Stored entries:

+--

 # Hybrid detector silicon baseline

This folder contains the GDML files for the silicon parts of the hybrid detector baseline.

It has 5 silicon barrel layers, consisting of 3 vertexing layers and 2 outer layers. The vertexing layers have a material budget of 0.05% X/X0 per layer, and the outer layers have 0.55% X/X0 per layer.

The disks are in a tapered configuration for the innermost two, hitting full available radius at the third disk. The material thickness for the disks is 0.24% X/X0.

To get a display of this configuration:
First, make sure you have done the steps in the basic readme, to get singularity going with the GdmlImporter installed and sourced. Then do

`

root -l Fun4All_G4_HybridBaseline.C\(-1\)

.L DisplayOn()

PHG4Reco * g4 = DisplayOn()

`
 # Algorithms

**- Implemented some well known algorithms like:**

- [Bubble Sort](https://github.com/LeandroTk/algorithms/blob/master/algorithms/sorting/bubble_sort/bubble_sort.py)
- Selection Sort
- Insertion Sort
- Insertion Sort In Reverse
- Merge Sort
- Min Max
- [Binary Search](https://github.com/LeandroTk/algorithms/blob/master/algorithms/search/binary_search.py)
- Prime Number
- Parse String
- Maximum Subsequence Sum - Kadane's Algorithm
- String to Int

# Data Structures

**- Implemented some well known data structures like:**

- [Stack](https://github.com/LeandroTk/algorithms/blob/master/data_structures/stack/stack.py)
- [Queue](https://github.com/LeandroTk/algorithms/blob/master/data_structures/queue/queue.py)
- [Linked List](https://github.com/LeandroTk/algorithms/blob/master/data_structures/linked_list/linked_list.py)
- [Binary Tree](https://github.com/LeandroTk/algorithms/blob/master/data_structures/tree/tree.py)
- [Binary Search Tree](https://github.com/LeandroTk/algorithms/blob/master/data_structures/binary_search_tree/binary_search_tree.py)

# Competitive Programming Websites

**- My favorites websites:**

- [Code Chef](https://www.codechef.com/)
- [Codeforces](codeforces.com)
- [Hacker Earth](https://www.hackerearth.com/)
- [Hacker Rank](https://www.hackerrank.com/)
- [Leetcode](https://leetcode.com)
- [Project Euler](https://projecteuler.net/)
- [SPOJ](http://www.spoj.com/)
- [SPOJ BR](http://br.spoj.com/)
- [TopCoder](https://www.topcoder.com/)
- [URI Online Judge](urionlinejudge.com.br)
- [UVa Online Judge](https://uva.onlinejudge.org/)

+--

Repeat the line containing "- [Leetcode](https://leetcode.com)" and all subsequent lines through the final line of the data, exactly and with no others.

*THE COMPLETED TASK:*
- [Leetcode](https://leetcode.com)
- [Project Euler](https://projecteuler.net/)
- [SPOJ](http://www.spoj.com/)
- [SPOJ BR](http://br.spoj.com/)
- [TopCoder](https://www.topcoder.com/)
- [URI Online Judge](urionlinejudge.com.br)
- [UVa Online Judge](https://uva.onlinejudge.org/)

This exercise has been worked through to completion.